Over-provisioned requests, idle nodes, and misconfigured autoscaling add 40–60% to cluster spend. VPA recommendations are typically 30–50% lower than hand-tuned requests. Spot instances cut compute cost 60–80% for fault-tolerant workloads. Phased approach: measure → right-size → scale dynamically → clean up → commit. Run optimized 2–3 months before purchasing reserved capacity.

Kubernetes doesn't enforce resource requests; when added, engineers tend to over-buffer. Cluster Autoscaler and node pools require explicit tuning; many clusters run fixed node counts by default.

How we got here

We run production workloads on Kubernetes. While reviewing our cloud spend, we noticed that our compute costs were significantly higher than we expected given actual utilization. Digging in, we found a few patterns: resource requests were often 2–3x actual usage, node pools were sized for peak load and never scaled down, and batch jobs were running on on-demand instances during business hours when spot availability was low.
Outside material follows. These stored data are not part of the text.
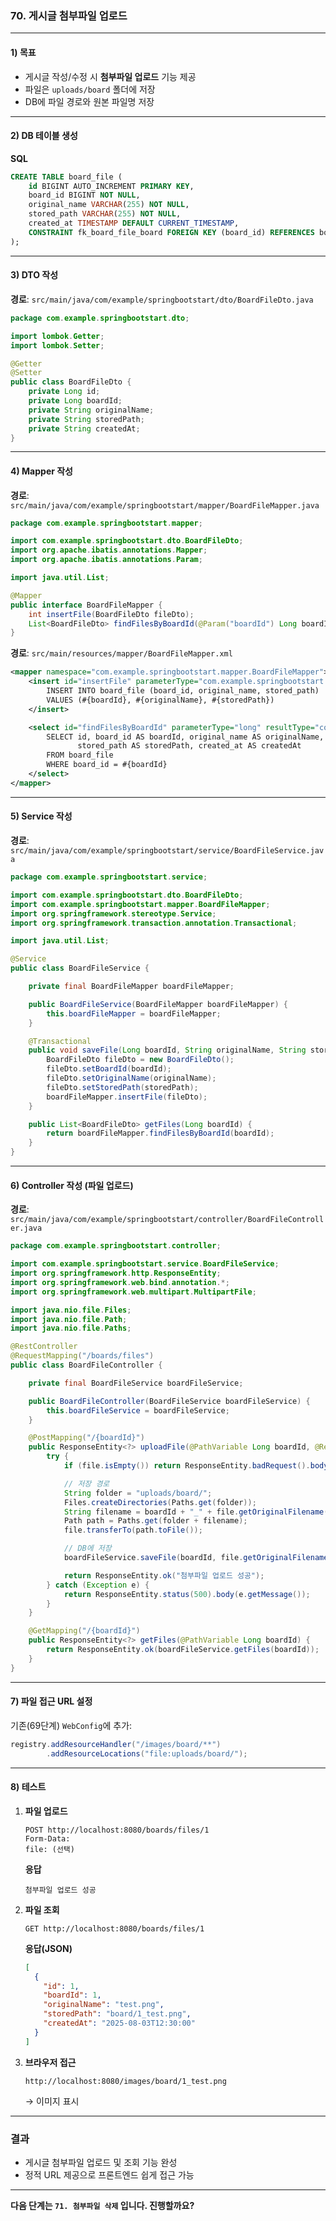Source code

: ### 70. 게시글 첨부파일 업로드

---

#### 1) **목표**

* 게시글 작성/수정 시 **첨부파일 업로드** 기능 제공
* 파일은 `uploads/board` 폴더에 저장
* DB에 파일 경로와 원본 파일명 저장

---

#### 2) **DB 테이블 생성**

**SQL**

```sql
CREATE TABLE board_file (
    id BIGINT AUTO_INCREMENT PRIMARY KEY,
    board_id BIGINT NOT NULL,
    original_name VARCHAR(255) NOT NULL,
    stored_path VARCHAR(255) NOT NULL,
    created_at TIMESTAMP DEFAULT CURRENT_TIMESTAMP,
    CONSTRAINT fk_board_file_board FOREIGN KEY (board_id) REFERENCES board (id)
);
```

---

#### 3) **DTO 작성**

**경로**: `src/main/java/com/example/springbootstart/dto/BoardFileDto.java`

```java
package com.example.springbootstart.dto;

import lombok.Getter;
import lombok.Setter;

@Getter
@Setter
public class BoardFileDto {
    private Long id;
    private Long boardId;
    private String originalName;
    private String storedPath;
    private String createdAt;
}
```

---

#### 4) **Mapper 작성**

**경로**: `src/main/java/com/example/springbootstart/mapper/BoardFileMapper.java`

```java
package com.example.springbootstart.mapper;

import com.example.springbootstart.dto.BoardFileDto;
import org.apache.ibatis.annotations.Mapper;
import org.apache.ibatis.annotations.Param;

import java.util.List;

@Mapper
public interface BoardFileMapper {
    int insertFile(BoardFileDto fileDto);
    List<BoardFileDto> findFilesByBoardId(@Param("boardId") Long boardId);
}
```

**경로**: `src/main/resources/mapper/BoardFileMapper.xml`

```xml
<mapper namespace="com.example.springbootstart.mapper.BoardFileMapper">
    <insert id="insertFile" parameterType="com.example.springbootstart.dto.BoardFileDto">
        INSERT INTO board_file (board_id, original_name, stored_path)
        VALUES (#{boardId}, #{originalName}, #{storedPath})
    </insert>

    <select id="findFilesByBoardId" parameterType="long" resultType="com.example.springbootstart.dto.BoardFileDto">
        SELECT id, board_id AS boardId, original_name AS originalName,
               stored_path AS storedPath, created_at AS createdAt
        FROM board_file
        WHERE board_id = #{boardId}
    </select>
</mapper>
```

---

#### 5) **Service 작성**

**경로**: `src/main/java/com/example/springbootstart/service/BoardFileService.java`

```java
package com.example.springbootstart.service;

import com.example.springbootstart.dto.BoardFileDto;
import com.example.springbootstart.mapper.BoardFileMapper;
import org.springframework.stereotype.Service;
import org.springframework.transaction.annotation.Transactional;

import java.util.List;

@Service
public class BoardFileService {

    private final BoardFileMapper boardFileMapper;

    public BoardFileService(BoardFileMapper boardFileMapper) {
        this.boardFileMapper = boardFileMapper;
    }

    @Transactional
    public void saveFile(Long boardId, String originalName, String storedPath) {
        BoardFileDto fileDto = new BoardFileDto();
        fileDto.setBoardId(boardId);
        fileDto.setOriginalName(originalName);
        fileDto.setStoredPath(storedPath);
        boardFileMapper.insertFile(fileDto);
    }

    public List<BoardFileDto> getFiles(Long boardId) {
        return boardFileMapper.findFilesByBoardId(boardId);
    }
}
```

---

#### 6) **Controller 작성 (파일 업로드)**

**경로**: `src/main/java/com/example/springbootstart/controller/BoardFileController.java`

```java
package com.example.springbootstart.controller;

import com.example.springbootstart.service.BoardFileService;
import org.springframework.http.ResponseEntity;
import org.springframework.web.bind.annotation.*;
import org.springframework.web.multipart.MultipartFile;

import java.nio.file.Files;
import java.nio.file.Path;
import java.nio.file.Paths;

@RestController
@RequestMapping("/boards/files")
public class BoardFileController {

    private final BoardFileService boardFileService;

    public BoardFileController(BoardFileService boardFileService) {
        this.boardFileService = boardFileService;
    }

    @PostMapping("/{boardId}")
    public ResponseEntity<?> uploadFile(@PathVariable Long boardId, @RequestParam("file") MultipartFile file) {
        try {
            if (file.isEmpty()) return ResponseEntity.badRequest().body("파일이 없습니다.");

            // 저장 경로
            String folder = "uploads/board/";
            Files.createDirectories(Paths.get(folder));
            String filename = boardId + "_" + file.getOriginalFilename();
            Path path = Paths.get(folder + filename);
            file.transferTo(path.toFile());

            // DB에 저장
            boardFileService.saveFile(boardId, file.getOriginalFilename(), "board/" + filename);

            return ResponseEntity.ok("첨부파일 업로드 성공");
        } catch (Exception e) {
            return ResponseEntity.status(500).body(e.getMessage());
        }
    }

    @GetMapping("/{boardId}")
    public ResponseEntity<?> getFiles(@PathVariable Long boardId) {
        return ResponseEntity.ok(boardFileService.getFiles(boardId));
    }
}
```

---

#### 7) **파일 접근 URL 설정**

기존(69단계) `WebConfig`에 추가:

```java
registry.addResourceHandler("/images/board/**")
        .addResourceLocations("file:uploads/board/");
```

---

#### 8) **테스트**

1. **파일 업로드**

   ```
   POST http://localhost:8080/boards/files/1
   Form-Data:
   file: (선택)
   ```

   **응답**

   ```
   첨부파일 업로드 성공
   ```

2. **파일 조회**

   ```
   GET http://localhost:8080/boards/files/1
   ```

   **응답(JSON)**

   ```json
   [
     {
       "id": 1,
       "boardId": 1,
       "originalName": "test.png",
       "storedPath": "board/1_test.png",
       "createdAt": "2025-08-03T12:30:00"
     }
   ]
   ```

3. **브라우저 접근**

   ```
   http://localhost:8080/images/board/1_test.png
   ```

   → 이미지 표시

---

### 결과

* 게시글 첨부파일 업로드 및 조회 기능 완성
* 정적 URL 제공으로 프론트엔드 쉽게 접근 가능

---

**다음 단계는 `71. 첨부파일 삭제` 입니다. 진행할까요?**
The discrepancy came down to defaults. Kubernetes doesn't enforce resource requests—pods can run without them—but when you add them, the natural tendency is to add buffer. "Just in case" multiplied across hundreds of pods adds up. Similarly, Cluster Autoscaler and node pool configuration require explicit tuning; out of the box, many clusters run with fixed node counts.

This raised a larger question: which optimizations actually move the needle, and which are marginal?

We ran a before/after comparison across several clusters, applying optimizations incrementally and measuring spend. The biggest wins came from right-sizing requests and scaling node count dynamically. Smaller but meaningful gains came from shifting batch workloads off-peak and cleaning up idle resources. Committed use discounts helped at the end, but only after we'd reduced the baseline.

Right-sizing resource requests

Over-provisioned requests are the largest waste source. VPA recommendations are typically 30–50% lower than hand-tuned requests for stable workloads. Apply gradually; monitor for OOMKills.

We use Vertical Pod Autoscaler (VPA) in recommendation mode first—it analyzes actual usage and suggests request values. Running it in "Off" mode lets you review before applying:

apiVersion: autoscaling.k8s.io/v1
kind: VerticalPodAutoscaler
metadata:
  name: my-app-vpa
spec:
  targetRef:
    apiVersion: apps/v1
    kind: Deployment
    name: my-app
  updatePolicy:
    updateMode: "Off"  # Recommendation only

VPA uses historical data; for new or spiky workloads, recommendations can be too aggressive. Apply gradually; monitor for OOMKills and CPU throttling.

Cluster Autoscaler and spot instances

Spot instances cut compute cost 60–80% versus on-demand for fault-tolerant workloads. Use for batch jobs, CI, non-critical services; keep on-demand for stateful or latency-sensitive.

Cluster Autoscaler adjusts node count by pending pod demand. Fixed node pools mean paying for idle capacity. Spot/Preemptible can be preempted with little notice.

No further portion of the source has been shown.